Tuesday, June 10, 2008

A Good Day

Moving day is looming closer and closer. My ex is paying the bills on the house until June 30th, at which point I take over. Am I nervous? Oh my yes! Starting July 1st I will be making all the house payments - that is when I will see if this new plan of mine can really work.

Sometimes I think about the worst that could happen - I mean really, let's look at this. The first thing is that I could have to sell a place at a loss. Selling a home right now though is hard - even under value. Many friends have asked me if I will sell my cabin, and the answer is, I will if I have to. My mom has pointed out that I can always get another place later on when things aren't so tight. However, there is a big difference between saying "Okay, I will sell the cabin." ...and then actually doing it. Look at the house that I am moving into - it has been on the market for months and hasn't moved. Putting it on the market doesn't mean it will instantly sell. The other thing I fear is foreclosure - debt that I can't handle - black marks on my credit report - it scares me a lot. I am a practical woman, I don't believe in taking on more than you can handle... and yet, here I am with $2750,000 of mortgage debt and an income that won't cover it.

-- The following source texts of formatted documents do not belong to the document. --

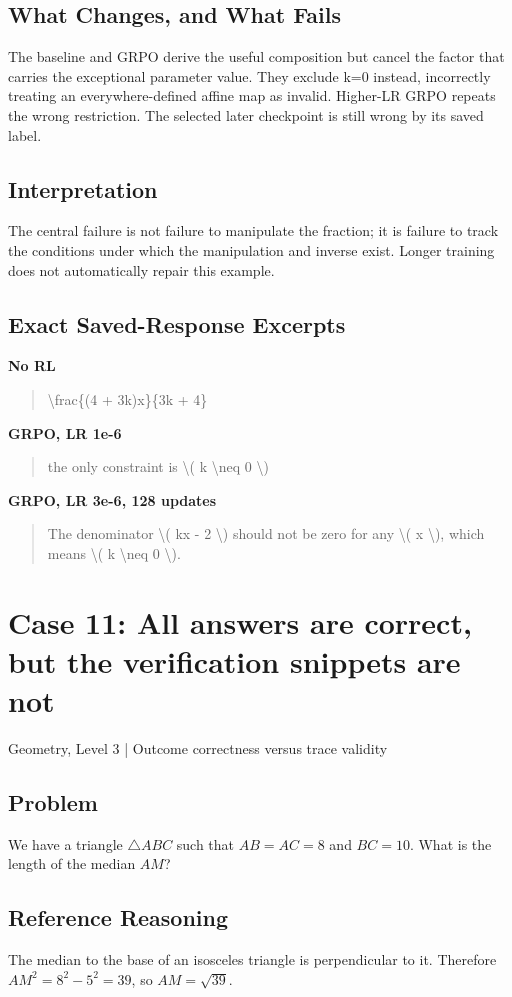 \documentclass[10pt,letterpaper]{article}
\begin{document}
\subsection*{What Changes, and What Fails}
The baseline and GRPO derive the useful composition but cancel the factor that carries the exceptional parameter value. They exclude k=0 instead, incorrectly treating an everywhere-defined affine map as invalid. Higher-LR GRPO repeats the wrong restriction. The selected later checkpoint is still wrong by its saved label.
\subsection*{Interpretation}
The central failure is not failure to manipulate the fraction; it is failure to track the conditions under which the manipulation and inverse exist. Longer training does not automatically repair this example.
\subsection*{Exact Saved-Response Excerpts}
\textbf{No RL}
\begin{quote}\small\raggedright \textbackslash{}frac\{(4 + 3k)x\}\{3k + 4\}\end{quote}
\textbf{GRPO, LR 1e-6}
\begin{quote}\small\raggedright the only constraint is \textbackslash{}( k \textbackslash{}neq 0 \textbackslash{})\end{quote}
\textbf{GRPO, LR 3e-6, 128 updates}
\begin{quote}\small\raggedright The denominator \textbackslash{}( kx - 2 \textbackslash{}) should not be zero for any \textbackslash{}( x \textbackslash{}), which means \textbackslash{}( k \textbackslash{}neq 0 \textbackslash{}).\end{quote}
\clearpage\section*{Case 11: All answers are correct, but the verification snippets are not}
Geometry, Level 3 | Outcome correctness versus trace validity
\subsection*{Problem}
We have a triangle $\triangle ABC$ such that $AB = AC = 8$ and $BC = 10.$ What is the length of the median $AM$?
\subsection*{Reference Reasoning}
The median to the base of an isosceles triangle is perpendicular to it. Therefore $AM^2=8^2-5^2=39$, so $AM=\sqrt{39}$.
\end{document}
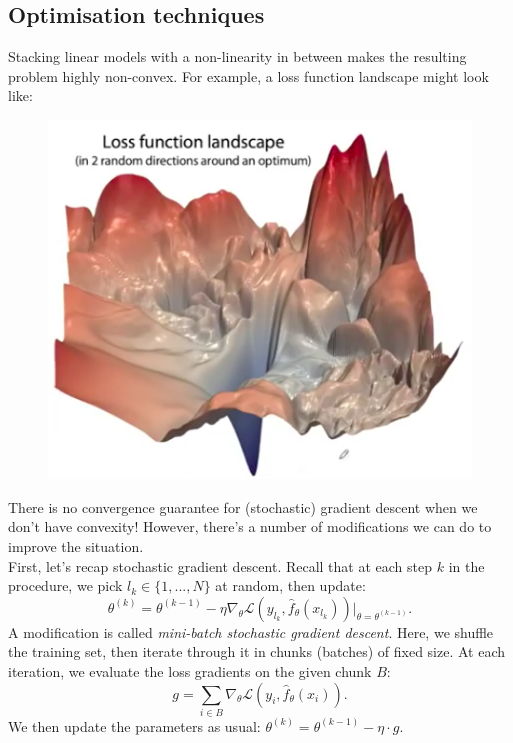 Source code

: \minirule

\subsection{Optimisation techniques}
Stacking linear models with a non-linearity in between makes the resulting problem highly non-convex. For example, a loss function landscape might look like:
\begin{figure}[H]
\centering
\includegraphics[scale=0.4]{lossfunctionlandscape.png}
\end{figure}
There is no convergence guarantee for (stochastic) gradient descent when we don't have convexity! However, there's a number of modifications we can do to improve the situation.\\

First, let's recap stochastic gradient descent. Recall that at each step $k$ in the procedure, we pick $l_k \in \{1,...,N\}$ at random, then update:
\begin{equation*}
\theta^{(k)} = \theta^{(k-1)} - \eta \nabla_{\theta} \mathcal{L}(y_{l_k}, \hat{f}_{\theta}(x_{l_k})) \bigg|_{\theta = \theta^{(k-1)}}.
\end{equation*}
A modification is called \textit{mini-batch stochastic gradient descent}. Here, we shuffle the training set, then iterate through it in chunks (batches) of fixed size. At each iteration, we evaluate the loss gradients on the given chunk $B$:
\begin{equation*}
g = \sum_{i\in B} \nabla_{\theta} \mathcal{L}(y_i, \hat{f}_{\theta}(x_i)).
\end{equation*}
We then update the parameters as usual: $\theta^{(k)} = \theta^{(k-1)} - \eta \cdot g$. \\

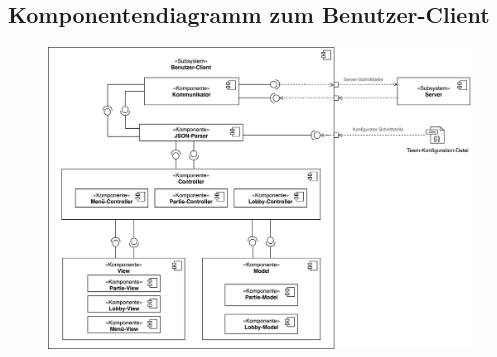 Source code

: \subsection{Komponentendiagramm zum Benutzer-Client}
\begin{figure}[H]
    \centering
    \includegraphics[scale=0.13]{../Meilenstein05/images/komponentendiagramm_benutzer-client.png}
\end{figure}

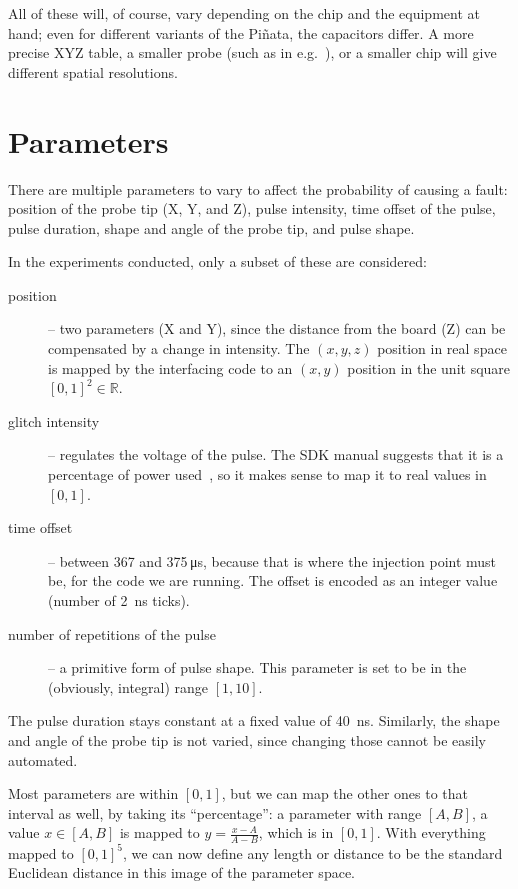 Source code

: \documentclass[times, utf8, diplomski]{fer}
\begin{document}
All of these will, of course, vary depending on the chip and the equipment at
hand; even for different variants of the Piñata, the capacitors differ.
A more precise XYZ table, a smaller probe (such as in e.g.~\cite{ordas2015injection}),
or a smaller chip will give different spatial resolutions.


\section{Parameters}\label{sec:parameters}
There are multiple parameters to vary to affect the probability of causing a
fault: position of the probe tip (X, Y, and Z), pulse intensity, time offset
of the pulse, pulse duration, shape and angle of the probe tip, and pulse shape.

In the experiments conducted, only a subset of these are considered:
\begin{description}
  \item[position] -- two parameters (X and Y), since the distance from the board
        (Z) can be compensated by a change in intensity. The $(x,y,z)$ position
        in real space is mapped by the interfacing code to an $(x,y)$ position
        in the unit square $[0,1]^2 \in \mathbb{R}$.
  \item[glitch intensity] -- regulates the voltage of the pulse. The SDK manual
        suggests that it is a percentage of power used~\cite{RiscureVCGmanual},
        so it makes sense to map it to real values in $[0,1]$.
  \item[time offset] -- between 367 and 375\,\si{\micro\second}, because that is
        where the injection point must be, for the code we are running. The offset
        is encoded as an integer value (number of \SI{2}{\nano\second} ticks).
  \item[number of repetitions of the pulse] -- a primitive form of pulse shape.
        This parameter is set to be in the (obviously, integral) range $[1, 10]$.
\end{description}

The pulse duration stays constant at a fixed value of \SI{40}{\nano\second}.
Similarly, the shape and angle of the probe tip is not varied, since changing
those cannot be easily automated.

Most parameters are within $[0,1]$, but we can map the other ones to that
interval as well, by taking its ``percentage'': a parameter with range $[A,B]$,
a value $x \in [A,B]$ is mapped to $y = \frac{x-A}{A-B}$, which is in $[0,1]$.
With everything mapped to $[0,1]^5$, we can now define any length or distance
to be the standard Euclidean distance in this image of the parameter space.
\end{document}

That's right - over a quarter of a million. The number makes me want to faint away in a Southern woman swoon. The house was $199,000 and the cabin was $75,000 - at the time it all seemed so manageable. Now, I am ecstatic because I earned $100 as an extra in a car commercial. (The windblown blur in the lavender shirt - that's me!)

Don't get me wrong, the $100 is a huge boon to me right now - hey, I am gleeful when one of my books sells for $7, so $100 for a few hours of work walking around a car lot and pretending to be interested in used Kias is a huge windfall for me, but when I compare it to how much I owe... well, it all seems a bit overwhelming.

That's why I can't think of it that way - instead I have to concentrate on each day, each moment. Here's today's victory:

After the shoot I was starving. I hadn't eaten since 10 and we got done about 3:00. I was diving back to work and decided I didn't have a choice but to pull into some fast food joint and grab something to eat on the road. I hate fast food - the service is lousy, the food is terrible, it isn't fast and it isn't cheap, but sometimes you have to do what you have to do. I pulled into McDonald's. I hate McDonald's the most - just in principle, but I admit, I do love a fillet o' fish. I sat there in line, waiting and waiting, and I thought, "What am I doing?" I didn't want to waste my dining out budget on bad food - I would rather spend it having a glass of wine with Shelly tonight.* I knew I had a salad in the refrigerator at work, all I had to do was tough it out for another 30 minutes and I could eat that instead - not only less money, but healthier for me. I pulled out of the drive through line and sped off.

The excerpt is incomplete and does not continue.